033.癒しの光

 哀れな偽水竜王を倒した後、二人はボス部屋から出て5階層と6階層を繋ぐ中間にあるセーフティーエリアで休憩を取ることにした。


 なお、ネプトリオンドラゴンイミテイトのドロップは〈偽水竜王の宝石〉だった。水属性の攻撃に補正が入る宝石で、装備品の素材として重宝されるものらしい。ただアルトとノーアは水属性を持たず換金するあても今はないので、有り体に言うと必要のないものだった。むしろ水が欲しい。


 ともあれアルトたちが今いるセーフティーエリアは魔物が近寄ることのない、祝福に守られた安全な場所だ。だけどそれは必ずしも人が人に害をなさないことを意味しない。

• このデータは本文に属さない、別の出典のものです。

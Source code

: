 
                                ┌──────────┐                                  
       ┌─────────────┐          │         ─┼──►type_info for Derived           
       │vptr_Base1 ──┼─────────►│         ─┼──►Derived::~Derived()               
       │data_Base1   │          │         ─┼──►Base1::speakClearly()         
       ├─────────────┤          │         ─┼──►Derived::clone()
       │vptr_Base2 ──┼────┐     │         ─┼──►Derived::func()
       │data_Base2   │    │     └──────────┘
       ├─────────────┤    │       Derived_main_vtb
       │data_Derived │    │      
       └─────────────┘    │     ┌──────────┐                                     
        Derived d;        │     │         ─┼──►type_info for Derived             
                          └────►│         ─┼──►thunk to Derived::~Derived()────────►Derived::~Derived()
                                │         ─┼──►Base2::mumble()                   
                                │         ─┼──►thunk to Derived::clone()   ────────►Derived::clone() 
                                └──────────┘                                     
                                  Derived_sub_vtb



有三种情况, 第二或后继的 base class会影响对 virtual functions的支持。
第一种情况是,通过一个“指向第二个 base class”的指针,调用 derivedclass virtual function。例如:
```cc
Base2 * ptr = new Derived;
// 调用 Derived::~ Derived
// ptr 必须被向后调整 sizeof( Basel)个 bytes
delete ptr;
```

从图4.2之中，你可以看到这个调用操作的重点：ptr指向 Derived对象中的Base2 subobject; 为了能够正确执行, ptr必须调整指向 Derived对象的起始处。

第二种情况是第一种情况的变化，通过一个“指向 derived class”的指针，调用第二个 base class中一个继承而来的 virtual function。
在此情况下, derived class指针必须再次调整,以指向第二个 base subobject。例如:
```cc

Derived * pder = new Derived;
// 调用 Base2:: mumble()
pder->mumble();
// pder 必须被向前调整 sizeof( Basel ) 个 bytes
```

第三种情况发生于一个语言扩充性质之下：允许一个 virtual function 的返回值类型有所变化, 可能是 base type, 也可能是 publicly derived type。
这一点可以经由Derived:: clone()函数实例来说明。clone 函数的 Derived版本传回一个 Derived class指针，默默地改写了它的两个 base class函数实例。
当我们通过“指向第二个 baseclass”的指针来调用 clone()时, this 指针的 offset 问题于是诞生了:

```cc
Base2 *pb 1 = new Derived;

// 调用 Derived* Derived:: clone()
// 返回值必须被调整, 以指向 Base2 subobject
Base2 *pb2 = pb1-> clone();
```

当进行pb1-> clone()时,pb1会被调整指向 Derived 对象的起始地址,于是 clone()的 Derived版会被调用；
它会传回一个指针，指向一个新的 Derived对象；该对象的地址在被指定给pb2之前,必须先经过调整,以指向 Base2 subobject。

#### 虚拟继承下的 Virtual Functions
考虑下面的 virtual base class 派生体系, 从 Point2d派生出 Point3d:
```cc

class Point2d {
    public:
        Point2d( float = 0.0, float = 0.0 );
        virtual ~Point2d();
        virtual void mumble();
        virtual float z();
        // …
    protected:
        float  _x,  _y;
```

魔物の侵入を通さないだけで人の侵入は通すのだから当たり前なんだけど。

 そういう理由で、アルトとノーアはセーフティーエリアの中でも順番に夜番を立てて交互に寝ることにしたようだ。

 本来ならわたしが寝ることはないので二人が一緒に眠ってしまっても大丈夫なんだけど、聖霊に不寝番をさせるのは二人的にはダメらしい。

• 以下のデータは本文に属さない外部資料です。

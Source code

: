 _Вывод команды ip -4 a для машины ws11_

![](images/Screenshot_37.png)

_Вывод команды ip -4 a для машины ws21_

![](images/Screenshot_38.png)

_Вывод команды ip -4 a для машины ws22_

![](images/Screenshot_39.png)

 そんな夜番の中、アルトはいつも通り魔法の練習をしている。ホーリーヒールだ。未だに「神への祈りをイメージする」ということを掴めていないようで随分と苦戦している。


 ドタドタドタ!!


 下の方から人が駆け登ってくる音がした。アルトがそれを警戒し剣を取り出し身構える。


 音の主はダンジョンの6階層側から駆け上がってくる冒険者たちの一行だった。彼らの装備は傷んでいて、汚れや傷跡が目立っている。かなり焦っている様子だ。見ると一人の女性が男に担がれている。女性はぐったり腕が垂れ、顔色も悪く肌がゾンビのように灰色がかり生気を感じさせない目をしている。よく見なくてもその腹には半分風穴が開いていて、右足は根本から切断されている。


「すまない!! ポーションを持っていないか!? このままだとレイラが……」


 アルトを見るなり女を担いだリーダーらしき男がすがるようにそう言った。

 その間にも腹から足から血が流れ出ている。


「たしかノーアさんが買ってきてるはず! ちょっと見てきます!」

「急いでくれ!! 頼む!!」


 アルトはすぐに戻ってきて男に小さな小瓶をいくつか手渡した。


「中級ポーションです! 使ってください!」

「恩にきる!!」


 男は他の仲間たちと共同して無理矢理にでも女性にポーションを飲まそうとした。しかし、女性は飲み込むことができない。そのことを悟った男は風穴の開いた腹と右足の切断面に幾つかに分けて振りかけはじめた。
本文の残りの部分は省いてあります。